The Brazilian Minister also witnessed the unusual phenomenon from his point of view and exchanged information about the sighting.

A journalist reported the incident to the “Gazeta Oficial do Império do Brasil” (Official Gazeta of the Empire of Brazil).

The Leverger Incident was published in the edition of November 26, 1846, on page 295, Volume I, No. 74, as described below:

The Leverger testimony to the newspaper

The Official Gazeta of the Empire of Brazil published Captain Augusto João Manuel Leverger description of his encounter with the UFO, using language and terminology of his era.

“I observed phenomena this night like never before. At 5 hours and 57 minutes, the sky was perfectly clear, calm, 60° thermometer, a luminous globe made a rapidity curve of 30° in the NNO direction. The direction made with the horizon angles of approximately 75º and 105º by the Westside. It dropped a bright spot of 5 or 6 degrees of compliance and 30 to 35 degrees wide, in which three bodies were distinguished in the brightness, much brighter than that the spot of light, and even if it did not exceed in the intensity of the full moon in clear weather. They were superimposed and separated from each other. The one in the middle had the almost circular appearance; the lower one looked like a 120 ° circle segment with broken ends radiused; the one at the top was of an irregular quadrilateral shape; the largest dimension of the discs would be 20 to 25°. Above all, there was a very weak strip of light in the zig-zag shape at 3° wide and 5° or 6° long. The angular height of the large spot of light on the horizon seemed to be 8°. (Afraid to lose some circumstance of the phenomena, I did not search for an instrument to measure these dimensions). It was all lowering with no greater apparent speed than the stars in their day, but the luminous globes will change of aspect taking the elliptical form of more and more flattened, and dimming until they seem small clouds. The big fax leaned toward N until it was almost horizontal, but the zig-zag always kept the same direction. After 25 minutes everything disappeared, and there was not the slightest signal of disturbance in the atmosphere. In the city of Assumpção, I spoke with the Minister of Brazil and several others who also witness this singular apparition. A circumstance which seems to me to be very worthy of notice, is the direction in which the Minister observed the phenomenon; there was no mistake, for it referred to the observation of a wall whose azimuth was easy to verify, and this direction was soon to be WNW, thus making a 45° angle to that of NNW, which I had noticed. I submitted to the trigonometric calculation this enormous parallelogram combined with the geographical positions of the Assumption and the place where I observed it, and I thought that the phenomenon must have occurred in the atmospheric region and only 59 nautical leagues away from the Assumption”. 

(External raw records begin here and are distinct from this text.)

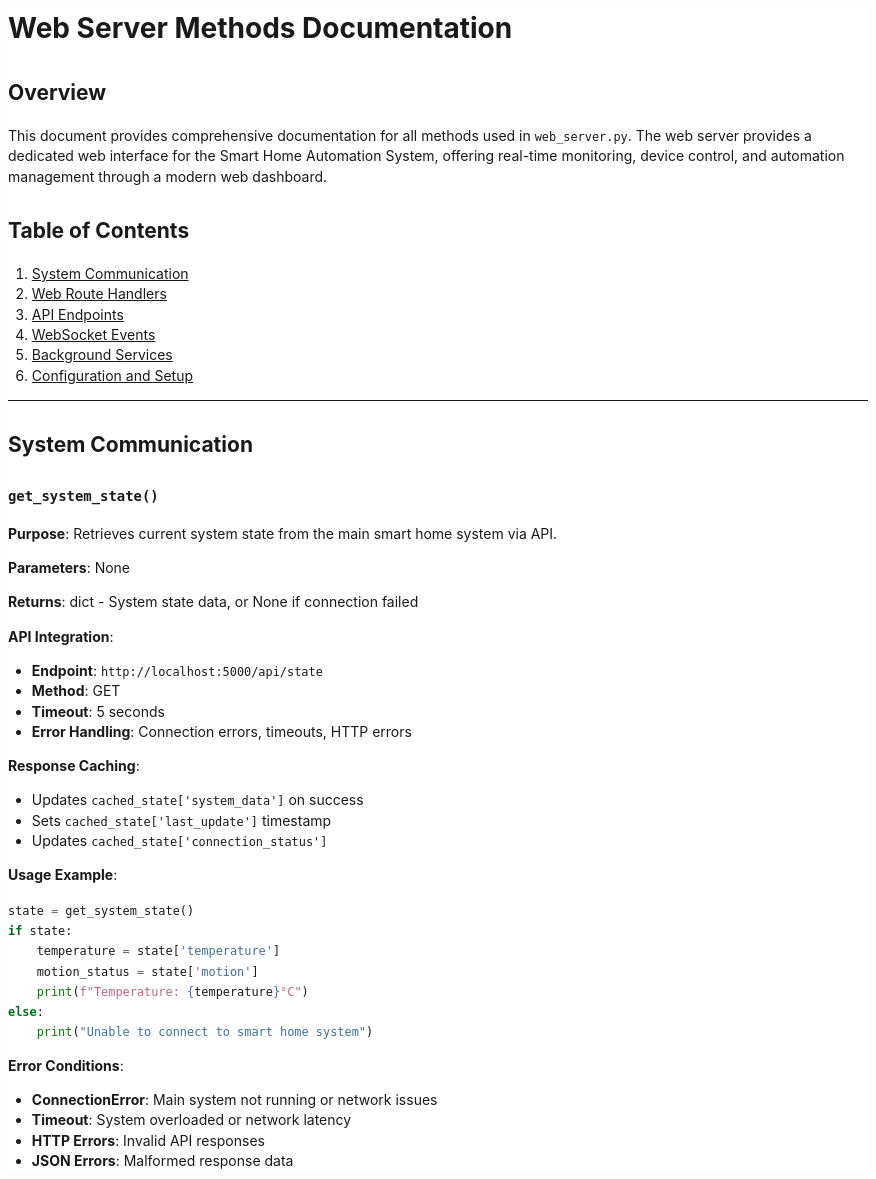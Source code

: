 # Web Server Methods Documentation

## Overview
This document provides comprehensive documentation for all methods used in `web_server.py`. The web server provides a dedicated web interface for the Smart Home Automation System, offering real-time monitoring, device control, and automation management through a modern web dashboard.

## Table of Contents
1. [System Communication](#system-communication)
2. [Web Route Handlers](#web-route-handlers)
3. [API Endpoints](#api-endpoints)
4. [WebSocket Events](#websocket-events)
5. [Background Services](#background-services)
6. [Configuration and Setup](#configuration-and-setup)

---

## System Communication

### `get_system_state()`
**Purpose**: Retrieves current system state from the main smart home system via API.

**Parameters**: None

**Returns**: dict - System state data, or None if connection failed

**API Integration**:
- **Endpoint**: `http://localhost:5000/api/state`
- **Method**: GET
- **Timeout**: 5 seconds
- **Error Handling**: Connection errors, timeouts, HTTP errors

**Response Caching**:
- Updates `cached_state['system_data']` on success
- Sets `cached_state['last_update']` timestamp
- Updates `cached_state['connection_status']`

**Usage Example**:
```python
state = get_system_state()
if state:
    temperature = state['temperature']
    motion_status = state['motion']
    print(f"Temperature: {temperature}°C")
else:
    print("Unable to connect to smart home system")
```

**Error Conditions**:
- **ConnectionError**: Main system not running or network issues
- **Timeout**: System overloaded or network latency
- **HTTP Errors**: Invalid API responses
- **JSON Errors**: Malformed response data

Historic Observations of the Leverger Incident

Captain Leverger identifies the phenomena he witnessed as a Metrologic event, not a UFO event.

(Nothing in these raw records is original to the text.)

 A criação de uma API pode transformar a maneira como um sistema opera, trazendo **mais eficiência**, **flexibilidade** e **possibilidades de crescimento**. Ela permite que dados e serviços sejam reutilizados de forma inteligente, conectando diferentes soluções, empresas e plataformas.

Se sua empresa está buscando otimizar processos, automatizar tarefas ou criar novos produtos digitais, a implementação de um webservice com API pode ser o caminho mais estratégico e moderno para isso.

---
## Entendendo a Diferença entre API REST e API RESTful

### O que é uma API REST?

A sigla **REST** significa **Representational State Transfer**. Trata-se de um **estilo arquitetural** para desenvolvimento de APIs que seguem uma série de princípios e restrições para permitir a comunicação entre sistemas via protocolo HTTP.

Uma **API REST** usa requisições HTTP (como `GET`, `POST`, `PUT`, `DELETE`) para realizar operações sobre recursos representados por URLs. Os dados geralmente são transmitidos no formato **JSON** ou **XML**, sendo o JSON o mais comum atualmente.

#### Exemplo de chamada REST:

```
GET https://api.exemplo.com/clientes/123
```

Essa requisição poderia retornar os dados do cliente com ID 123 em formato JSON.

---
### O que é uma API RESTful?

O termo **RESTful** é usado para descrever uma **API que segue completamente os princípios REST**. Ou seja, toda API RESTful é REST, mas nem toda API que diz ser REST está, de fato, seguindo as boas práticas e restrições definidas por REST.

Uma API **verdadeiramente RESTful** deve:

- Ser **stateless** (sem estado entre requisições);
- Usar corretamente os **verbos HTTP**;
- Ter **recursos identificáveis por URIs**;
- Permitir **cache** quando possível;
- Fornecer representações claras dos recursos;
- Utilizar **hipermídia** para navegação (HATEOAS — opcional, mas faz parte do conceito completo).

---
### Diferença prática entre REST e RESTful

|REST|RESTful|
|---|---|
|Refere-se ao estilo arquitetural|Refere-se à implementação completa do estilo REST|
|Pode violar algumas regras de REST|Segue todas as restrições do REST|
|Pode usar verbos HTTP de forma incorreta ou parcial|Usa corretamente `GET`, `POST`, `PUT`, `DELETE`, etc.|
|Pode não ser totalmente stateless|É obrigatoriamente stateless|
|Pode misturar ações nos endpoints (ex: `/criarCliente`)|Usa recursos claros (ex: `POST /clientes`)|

Some of the characteristics of the Leverger Incident event fit a meteorite burning while entering the atmosphere.

However, it can not be explained as a meteorite due to the duration of the observation, 25 minutes.

The first Hot Air Ballon was created by the Montgolfier brothers, Joseph-Michel Montgolfier and Jacques-Étienne Montgolfier.

The first human flight had onboard Jean-François Pilâtre de Rozier and François Laurent d’Arlandes on November 21, 1783, in Paris, France.

It was impossible to control, with passengers being on the mercy of the wind forces.

According to the Leverger Incident description, it was not possible to be a balloon.

The first dirigible balloon capable of flying at 24 km/h (15 mph) had only successfully flown for the first time in 1884 by Charles Renard and Arthur Krebs.

A hand-drawn illustrated depiction of the La France French army non-rigid airship first launched by French military engineer Charles Renard (1847–1905) and Arthur Constantin Krebs (1847 or 1850-1935) on August 9, 1884.

The Capitan Leverger’s diary from his recognition of the Paraguay Rive was published in the History Magazine Revista Trimensal do Instituto Histórico, Geographico e Ethnographic do Brasil” in 1862.